Appeal from an order of the Supreme Court (Doran, J.), entered October 16, 1992 in Schenectady County, which granted defendant’s motion to dismiss the complaint.
*770When plaintiff failed to appear on October 6, 1992, the day set — some six months earlier — for the trial of this negligence action, defendant moved to dismiss the complaint on grounds of abandonment and failure to prosecute. The motion was granted in an order entered October 16, 1992 from which plaintiff appeals. On November 16, 1992, the same day he filed the notice of appeal from that order, plaintiff also moved to reargue the motion to dismiss, to vacate the dismissal order and to restore the action to the trial calendar. He contended that the substitution of counsel necessitated by his former attorney’s retirement constituted a justifiable excuse for his failure to appear. Supreme Court denied plaintiff’s motion in its entirety, finding that the root of the problem was plaintiff’s failure to communicate with his attorney, and further that the attorney affidavit, to which plaintiff’s deposition testimony was attached, did not satisfactorily demonstrate that plaintiff’s claim was meritorious. An order reflecting this disposition was entered on March 10, 1993.
Plaintiff has not appealed from this latter order, but rather argues that CPLR 5517 (b) applies, and therefore that appellate review of this order is authorized. We disagree.
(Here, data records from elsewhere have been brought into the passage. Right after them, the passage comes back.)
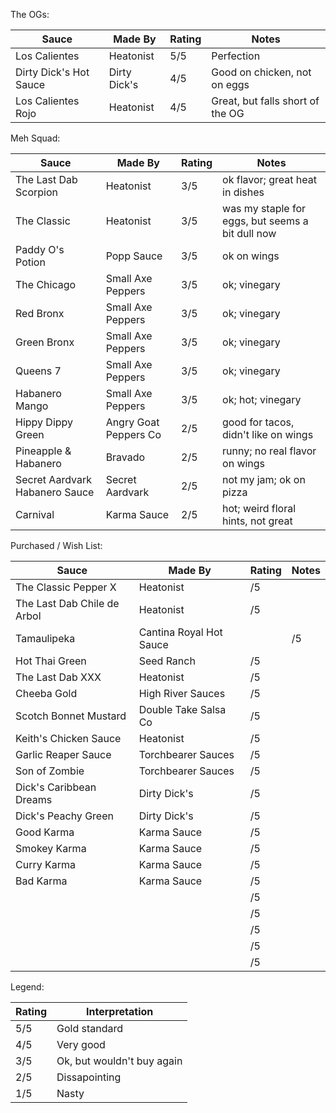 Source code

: The OGs:

| Sauce | Made By | Rating | Notes |
|-------|---------|--------|-------|
| Los Calientes | Heatonist | 5/5 | Perfection |
| Dirty Dick's Hot Sauce | Dirty Dick's | 4/5 | Good on chicken, not on eggs |
| Los Calientes Rojo | Heatonist | 4/5 | Great, but falls short of the OG |

Meh Squad:

| Sauce | Made By | Rating | Notes |
|-------|---------|--------|-------|
| The Last Dab Scorpion | Heatonist | 3/5 | ok flavor; great heat in dishes |
| The Classic | Heatonist | 3/5 | was my staple for eggs, but seems a bit dull now |
| Paddy O's Potion | Popp Sauce | 3/5 | ok on wings |
| The Chicago | Small Axe Peppers | 3/5 | ok; vinegary |
| Red Bronx | Small Axe Peppers | 3/5 | ok; vinegary |
| Green Bronx | Small Axe Peppers | 3/5 | ok; vinegary |
| Queens 7 | Small Axe Peppers | 3/5 | ok; vinegary |
| Habanero Mango | Small Axe Peppers | 3/5 | ok; hot; vinegary |
| Hippy Dippy Green | Angry Goat Peppers Co | 2/5 | good for tacos, didn't like on wings |
| Pineapple & Habanero | Bravado | 2/5 | runny; no real flavor on wings |
| Secret Aardvark Habanero Sauce | Secret Aardvark | 2/5 | not my jam; ok on pizza |
| Carnival | Karma Sauce | 2/5 | hot; weird floral hints, not great |

Purchased / Wish List:

| Sauce | Made By | Rating | Notes |
|-------|---------|--------|-------|
| The Classic Pepper X | Heatonist | /5 | |
| The Last Dab Chile de Arbol | Heatonist | /5 | |
| Tamaulipeka | Cantina Royal Hot Sauce | | /5 | |
| Hot Thai Green | Seed Ranch | /5 | |
| The Last Dab XXX | Heatonist | /5 | |
| Cheeba Gold | High River Sauces | /5 | |
| Scotch Bonnet Mustard | Double Take Salsa Co | /5 | |
| Keith's Chicken Sauce | Heatonist | /5 | |
| Garlic Reaper Sauce | Torchbearer Sauces | /5 | |
| Son of Zombie | Torchbearer Sauces | /5 | |
| Dick's Caribbean Dreams | Dirty Dick's | /5 | | 
| Dick's Peachy Green | Dirty Dick's | /5 | 
| Good Karma | Karma Sauce | /5 | |
| Smokey Karma | Karma Sauce | /5 | |
| Curry Karma | Karma Sauce | /5 | |
| Bad Karma | Karma Sauce | /5 | |
|  |  | /5 |  |
|  |  | /5 |  |
|  |  | /5 |  |
|  |  | /5 |  |
|  |  | /5 |  |

Legend: 

| Rating | Interpretation |
|--------|----------------|
| 5/5 | Gold standard |
| 4/5 | Very good |
| 3/5 | Ok, but wouldn't buy again |
| 2/5 | Dissapointing |
| 1/5 | Nasty |
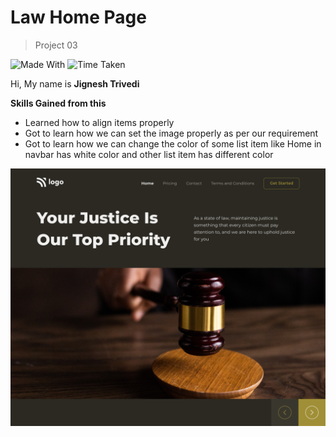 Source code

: # Law Home Page

> Project 03

![Made With](https://img.shields.io/badge/MADE%20WITH-HTML%20%26%20CSS-blue)
![Time Taken](https://img.shields.io/badge/TIME%20TAKEN-03H%3A45M%3A00S-orange)

Hi, My name is **Jignesh Trivedi**

**Skills Gained from this**
- Learned how to align items properly
- Got to learn how we can set the image properly as per our requirement
- Got to learn how we can change the color of some list item like Home in navbar has white color and other list item has different color

![Law Home Page](Images/3.png)

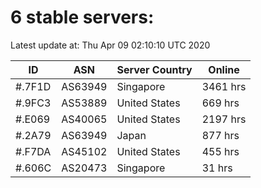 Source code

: # 6 stable servers:

Latest update at: Thu Apr 09 02:10:10 UTC 2020

| ID | ASN | Server Country | Online |
| -- | --- | -------------- | ------ |
| #.7F1D | AS63949 | Singapore | 3461 hrs |
| #.9FC3 | AS53889 | United States | 669 hrs |
| #.E069 | AS40065 | United States | 2197 hrs |
| #.2A79 | AS63949 | Japan | 877 hrs |
| #.F7DA | AS45102 | United States | 455 hrs |
| #.606C | AS20473 | Singapore | 31 hrs |

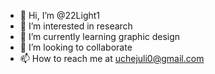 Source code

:- 👋 Hi, I’m @22Light1
- 👀 I’m interested in research
- 🌱 I’m currently learning graphic design
- 💞️ I’m looking to collaborate 
- 📫 How to reach me at uchejuli0@gmail.com

<!---
22Light1/22Light1 is a ✨ special ✨ repository because its `README.md` (this file) appears on your GitHub profile.
You can click the Preview link to take a look at your changes.
--->
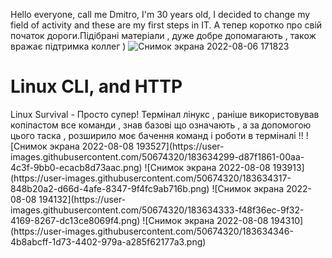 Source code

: Hello everyone, call me Dmitro, I'm 30 years old, I decided to change my field of activity and these are my first steps in IT.
А тепер коротко про свій початок дороги.Підібрані матеріали , дуже добре допомагають , також вражає підтримка коллег ) ![Снимок экрана 2022-08-06 171823](https://user-images.githubusercontent.com/50674320/183252875-134d1d83-73f3-490d-83c5-073784447acc.png)
<h1>Linux CLI, and HTTP</h1>Linux Survival -  Просто супер! Термінал лінукс , раніше використовував копіпастом все команди , знав базові що означають , а за допомогою цього таска , розширило моє бачення команд і роботи в терміналі !!  
![Снимок экрана 2022-08-08 193527](https://user-images.githubusercontent.com/50674320/183634299-d87f1861-00aa-4c3f-9bb0-ecacb8d73aac.png)
![Снимок экрана 2022-08-08 193913](https://user-images.githubusercontent.com/50674320/183634317-848b20a2-d66d-4afe-8347-9f4fc9ab716b.png)
![Снимок экрана 2022-08-08 194132](https://user-images.githubusercontent.com/50674320/183634333-f48f36ec-9f32-4169-8267-dc13ce8069f4.png)
![Снимок экрана 2022-08-08 194310](https://user-images.githubusercontent.com/50674320/183634346-4b8abcff-1d73-4402-979a-a285f62177a3.png)
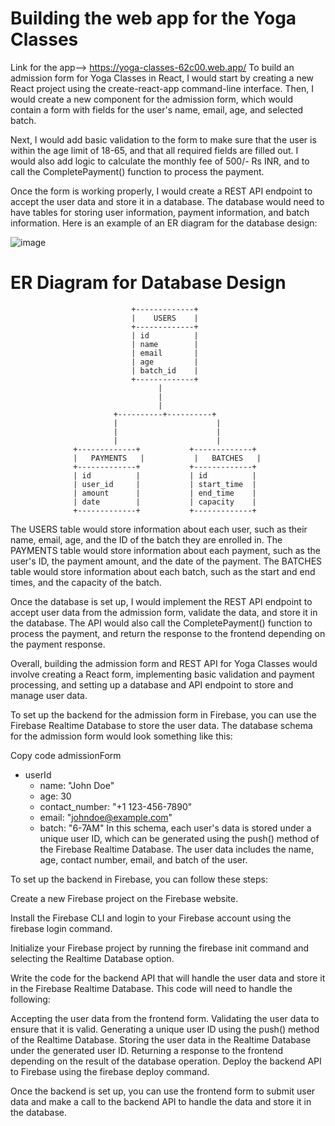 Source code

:#                                                Building the web app for the Yoga Classes

Link for the app--> https://yoga-classes-62c00.web.app/
To build an admission form for Yoga Classes in React, I would start by creating a new React project using the create-react-app command-line interface. Then, I would create a new component for the admission form, which would contain a form with fields for the user's name, email, age, and selected batch.

Next, I would add basic validation to the form to make sure that the user is within the age limit of 18-65, and that all required fields are filled out. I would also add logic to calculate the monthly fee of 500/- Rs INR, and to call the CompletePayment() function to process the payment.

Once the form is working properly, I would create a REST API endpoint to accept the user data and store it in a database. The database would need to have tables for storing user information, payment information, and batch information. Here is an example of an ER diagram for the database design:

![image](https://user-images.githubusercontent.com/101920516/207139718-2599ddee-b30e-46e3-b2c7-de3a64a4a196.png)


#                                                      ER Diagram for Database Design

                               +-------------+
                               |    USERS    |
                               +-------------+
                               | id          |
                               | name        |
                               | email       |
                               | age         |
                               | batch_id    |
                               +-------------+
                                     |
                                     |
                                     |
                           +----------+----------+
                           |                      |
                           |                      |
                           |                      |
                  +-------------+           +-------------+
                  |   PAYMENTS   |           |   BATCHES   |
                  +-------------+           +-------------+
                  | id          |           | id          |
                  | user_id     |           | start_time  |
                  | amount      |           | end_time    |
                  | date        |           | capacity    |
                  +-------------+           +-------------+
The USERS table would store information about each user, such as their name, email, age, and the ID of the batch they are enrolled in. The PAYMENTS table would store information about each payment, such as the user's ID, the payment amount, and the date of the payment. The BATCHES table would store information about each batch, such as the start and end times, and the capacity of the batch.

Once the database is set up, I would implement the REST API endpoint to accept user data from the admission form, validate the data, and store it in the database. The API would also call the CompletePayment() function to process the payment, and return the response to the frontend depending on the payment response.

Overall, building the admission form and REST API for Yoga Classes would involve creating a React form, implementing basic validation and payment processing, and setting up a database and API endpoint to store and manage user data.



To set up the backend for the admission form in Firebase, you can use the Firebase Realtime Database to store the user data. The database schema for the admission form would look something like this:

Copy code
admissionForm
  - userId
    - name: "John Doe"
    - age: 30
    - contact_number: "+1 123-456-7890"
    - email: "johndoe@example.com"
    - batch: "6-7AM"
In this schema, each user's data is stored under a unique user ID, which can be generated using the push() method of the Firebase Realtime Database. The user data includes the name, age, contact number, email, and batch of the user.

To set up the backend in Firebase, you can follow these steps:

Create a new Firebase project on the Firebase website.

Install the Firebase CLI and login to your Firebase account using the firebase login command.

Initialize your Firebase project by running the firebase init command and selecting the Realtime Database option.

Write the code for the backend API that will handle the user data and store it in the Firebase Realtime Database. This code will need to handle the following:

Accepting the user data from the frontend form.
Validating the user data to ensure that it is valid.
Generating a unique user ID using the push() method of the Realtime Database.
Storing the user data in the Realtime Database under the generated user ID.
Returning a response to the frontend depending on the result of the database operation.
Deploy the backend API to Firebase using the firebase deploy command.

Once the backend is set up, you can use the frontend form to submit user data and make a call to the backend API to handle the data and store it in the database.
As no appeal lies from an order granting dismissal of the complaint by reason of a plaintiff’s failure to appear for trial (see, Stehlik v City of New York, 22 AD2d 777, 778; see also, Myers & Co. v Owsley & Sons, 192 AD2d 927), the purported appeal from the order entered October 16, 1992 cannot serve as a predicate for review of the March 10, 1993 order denying the motion to vacate.
Mikoll, J. P., Mercure, Crew III and White, JJ., concur. Ordered that the appeal is dismissed, without costs.